Hanno sfilato per le strade del centro. In perfetto silenzio e allineato con disciplina “militare”. Nella serata di ieri, per il terzo anno di fila, a Varese è stata commemorata la tragedia delle Foibe e degli esuli di Istria, Dalmazia e Venezia Giulia, da parte del Comitato spontaneo 10 Febbraio, composta dalle sigle di Do.Ra., la Comunità militante dei Dodici Raggi, CasaPound Varese, Forza Nuova e Fiamma Tricolore.
Il corteo, che ha radunato circa 120 persone, è partito attorno alle 20.30 dal piazzale della stazione dello Stato, giungendo, attraverso le strade del centro, fino in piazza Monte Grappa. Dove hanno srotolato lo striscione con la scritta “Sangue e terra dei miei padri esiliati ed infoibati”. Ed hanno deposto una corona di fiori.

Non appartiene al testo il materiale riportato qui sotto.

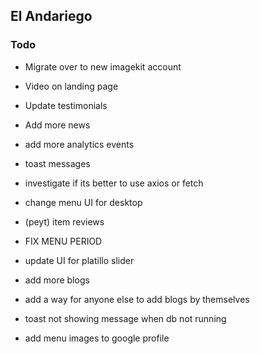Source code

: ## El Andariego

### Todo

- Migrate over to new imagekit account
- Video on landing page
- Update testimonials
- Add more news
- add more analytics events
- toast messages
- investigate if its better to use axios or fetch
- change menu UI for desktop

- (peyt) item reviews
- FIX MENU PERIOD
- update UI for platillo slider
- add more blogs
- add a way for anyone else to add blogs by themselves
- toast not showing message when db not running

- add menu images to google profile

Una sfilata silenziosa, un silenzio rotto solo dai colpi di tamburo. Nessuna bandiera di partito presente, ma solo tricolori, come chiesto dagli organizzatori. Alessandro Limido di Do.Ra., che ha guidato il corteo, ha quindi preso la parola una volta arrivati in piazza Monte Grappa, ricordando o la tragedia di 350.000 profughi di Istria e Dalmazia e degli italiani infoibati.
E poi: «Siamo qui per ricordare Maria Pasquinelli, intrepida italiana che dedicò la vita alla ricerca della verità sulle rosse terre di Istria e di Dalmazia. E che la mattina di quel guorno, quel maledetto giorno, sacrificando la propria esistenza, decise di non piegarsi all’ingiustizia».

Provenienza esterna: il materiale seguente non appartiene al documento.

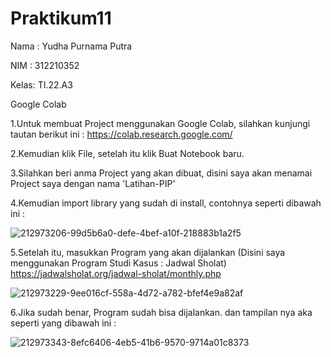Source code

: # Praktikum11

Nama : Yudha Purnama Putra

NIM : 312210352

Kelas: TI.22.A3

Google Colab

1.Untuk membuat Project menggunakan Google Colab, silahkan kunjungi tautan berikut ini : https://colab.research.google.com/

2.Kemudian klik File, setelah itu klik Buat Notebook baru.

3.Silahkan beri anma Project yang akan dibuat, disini saya akan menamai Project saya dengan nama 'Latihan-PIP'

4.Kemudian import library yang sudah di install, contohnya seperti dibawah ini :

![212973206-99d5b6a0-defe-4bef-a10f-218883b1a2f5](https://user-images.githubusercontent.com/115516653/213092906-200315e2-35a4-45ef-8b07-db0da013b0fc.png)

5.Setelah itu, masukkan Program yang akan dijalankan (Disini saya menggunakan Program Studi Kasus : Jadwal Sholat) https://jadwalsholat.org/jadwal-sholat/monthly.php

![212973229-9ee016cf-558a-4d72-a782-bfef4e9a82af](https://user-images.githubusercontent.com/115516653/213093105-7e178381-8c8a-4d38-8ab0-5d5a3259d1bc.png)

6.Jika sudah benar, Program sudah bisa dijalankan. dan tampilan nya aka seperti yang dibawah ini :

![212973343-8efc6406-4eb5-41b6-9570-9714a01c8373](https://user-images.githubusercontent.com/115516653/213093334-1cddad7a-bf63-479c-8f87-9498a237245c.png)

Maria Pasquinelli era un’insegnante, nata nel 1913, iscrittasi a 20 anni al Partito nazionale fascista. Durante la guerra fu crocerossina. Il 10 febbraio 1947 uccise il brigadiere generale Robert de Winton, comandante della guarnigione britannica di Pola, con tre colpi di pistola alla schiena, come segno di protesta per la cessione della città di Pola alla Jugoslavia. Pasquinelli venne condannata a morte, quindi la sua pena fu commutata in ergastolo.

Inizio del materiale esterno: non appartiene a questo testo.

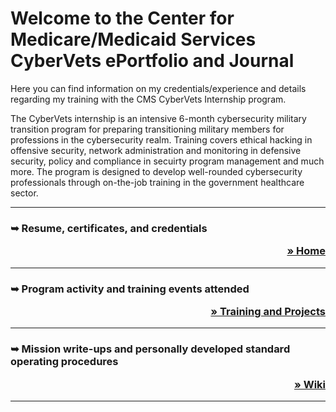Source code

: 

  

  



<h1>Welcome to the Center for Medicare/Medicaid Services CyberVets ePortfolio and Journal</h1>

Here you can find information on my credentials/experience and details regarding my training with the CMS CyberVets Internship program. 

The CyberVets internship is an intensive 6-month cybersecurity military transition program for preparing transitioning military members for professions in the cybersecurity realm.  Training covers ethical hacking in offensive security, network administration and monitoring in defensive security, policy and compliance in secuirty program management and much more. The program is designed to develop well-rounded cybersecurity professionals through on-the-job training in the government healthcare sector.  

_____________________________________________________________________________________________________________________________________________________________________

<h3> 
        <p align="left">&#10149;  Resume, certificates, and credentials</p>   
        <p align="right"><a " href="https://github.com/carmanm/CyberVets-Journal">&#187; Home</a></p>    
</h3>

_______________________________________________________________________________________________________________________________________________________
          
<h3> 
        <p align="left">&#10149;  Program activity and training events attended</p>   
        <p align="right"><a " href="https://github.com/users/carmanm/projects/5/views/4">&#187; Training and Projects</a></p>    
</h3>

_______________________________________________________________________________________________________________________________________________________


<h3> 
        <p align="left">&#10149;  Mission write-ups and personally developed standard operating procedures</p>   
        <p align="right"><a " href="https://github.com/carmanm/CyberVets-Journal/wiki">&#187; Wiki</a></p>    
</h3>

_______________________________________________________________________________________________________________________________________________________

Dopo 17 anni chiese e ottenne la grazia presidenziale, tornando libera nel 1964. Limido ha letto il biglietto trovato in tasca alla Pasquinelli: «Mi ribello, col fermo proposito di colpire a morte chi ha la sventura di rappresentarli, ai Quattro Grandi i quali, alla Conferenza di Parigi, in oltraggio ai sensi di giustizia, di umanità e di saggezza politica, hanno deciso di strappare ancora una volta dal grembo materno le terre più sacre d’Italia, condannandole o agli esperimenti di una novella Danzica o con la più fredda consapevolezza, che è correità, al giogo jugoslavo, sinonimo per la nostra gente indomabilmente italiana, di morte in foiba, di deportazioni, di esilio».
La manifestazione si è concluso osservando un minuto di silenzio, come gli altri anni. Minuto preceduto dal grido di «Camerati, attenti». E seguito da «Camerati, riposo».